TO DO
Among the lines below, return each one that contains the word "step".
····················
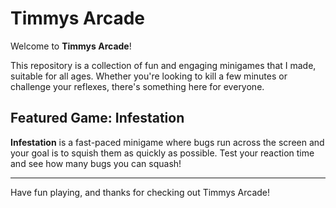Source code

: # Timmys Arcade

Welcome to **Timmys Arcade**!

This repository is a collection of fun and engaging minigames that I made, suitable for all ages. Whether you're looking to kill a few minutes or challenge your reflexes, there's something here for everyone.

## Featured Game: Infestation

**Infestation** is a fast-paced minigame where bugs run across the screen and your goal is to squish them as quickly as possible. Test your reaction time and see how many bugs you can squash!

---

Have fun playing, and thanks for checking out Timmys Arcade!
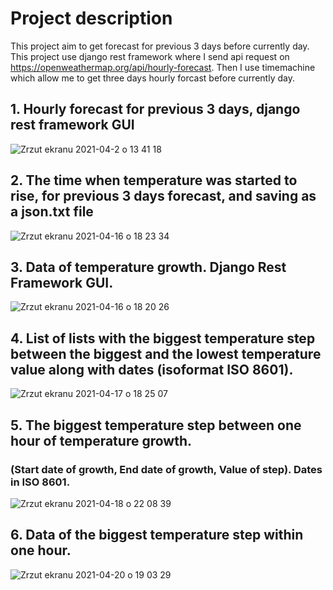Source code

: 
# Project description

This project aim to get forecast for previous 3 days before currently day. This project use django rest framework where I send api request on 
https://openweathermap.org/api/hourly-forecast. Then I use timemachine which allow me to get three days hourly forcast before currently day.

## 1. Hourly forecast for previous 3 days, django rest framework GUI

![Zrzut ekranu 2021-04-2 o 13 41 18](https://user-images.githubusercontent.com/56914063/113413139-3954f000-93ba-11eb-9120-de1e23020a65.png)

## 2. The time when temperature was started to rise, for previous 3 days forecast, and saving as a json.txt file

![Zrzut ekranu 2021-04-16 o 18 23 34](https://user-images.githubusercontent.com/56914063/115054810-f2e6b180-9ee0-11eb-94e7-e304cf42b1b4.png)


## 3. Data of temperature growth. Django Rest Framework GUI.

![Zrzut ekranu 2021-04-16 o 18 20 26](https://user-images.githubusercontent.com/56914063/115054896-13af0700-9ee1-11eb-9050-deba70e67702.png)

## 4. List of lists with the biggest temperature step between the biggest and the lowest temperature value along with dates (isoformat ISO 8601).

![Zrzut ekranu 2021-04-17 o 18 25 07](https://user-images.githubusercontent.com/56914063/115120022-7cfb4c80-9fab-11eb-9934-98d8dd55c8fc.png)

## 5. The biggest temperature step between one hour of temperature growth.

### (Start date of growth, End date of growth, Value of step). Dates in ISO 8601.

![Zrzut ekranu 2021-04-18 o 22 08 39](https://user-images.githubusercontent.com/56914063/115159459-79db8b80-a093-11eb-9d2e-386f9bb6e94e.png)

## 6. Data of the biggest temperature step within one hour.

![Zrzut ekranu 2021-04-20 o 19 03 29](https://user-images.githubusercontent.com/56914063/115436481-55a2ba80-a20b-11eb-82e4-1eebfb858060.png)








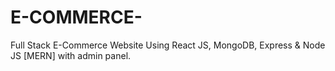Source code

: # E-COMMERCE-
Full Stack E-Commerce Website Using React JS, MongoDB, Express &amp; Node JS [MERN] with admin panel.
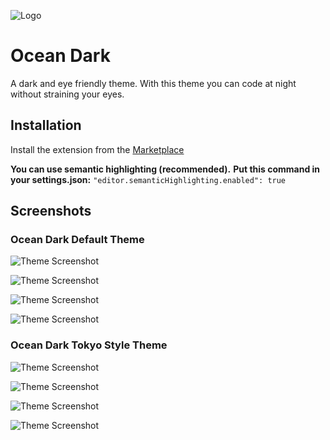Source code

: ![Logo](https://i.postimg.cc/zX6mwyrX/ocean-dark-title.png)

# Ocean Dark

A dark and eye friendly theme.
With this theme you can code at night without straining your eyes.

## Installation

Install the extension from the [Marketplace](https://marketplace.visualstudio.com/items?itemName=kenan-salar.ocean-dark)

**You can use semantic highlighting (recommended).**
**Put this command in your settings.json:**
`"editor.semanticHighlighting.enabled": true`

## Screenshots

### Ocean Dark Default Theme

![Theme Screenshot](https://i.postimg.cc/Wp1TB74K/Ocean-Dark-Default-Preview1.png)

![Theme Screenshot](https://i.postimg.cc/YkrrLtx3/Ocean-Dark-Default-Preview2.png)

![Theme Screenshot](https://i.postimg.cc/pRyPkk45/Ocean-Dark-Default-Preview3.png)

![Theme Screenshot](https://i.postimg.cc/yBLVF2Qz/Ocean-Dark-Default-Preview4.png)

### Ocean Dark Tokyo Style Theme

![Theme Screenshot](https://i.postimg.cc/1sTsdw1C/Ocean-Dark-Tokyo-Style-Preview1.png)

![Theme Screenshot](https://i.postimg.cc/1yqs1X99/Ocean-Dark-Tokyo-Style-Preview2.png)

![Theme Screenshot](https://i.postimg.cc/081xkvQ7/Ocean-Dark-Tokyo-Style-Preview3.png)

![Theme Screenshot](https://i.postimg.cc/2zdY3tbM/Ocean-Dark-Tokyo-Style-Preview4.png)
····················
WORKED SOLUTION
## 4. List of lists with the biggest temperature step between the biggest and the lowest temperature value along with dates (isoformat ISO 8601).
## 5. The biggest temperature step between one hour of temperature growth.
### (Start date of growth, End date of growth, Value of step). Dates in ISO 8601.
## 6. Data of the biggest temperature step within one hour.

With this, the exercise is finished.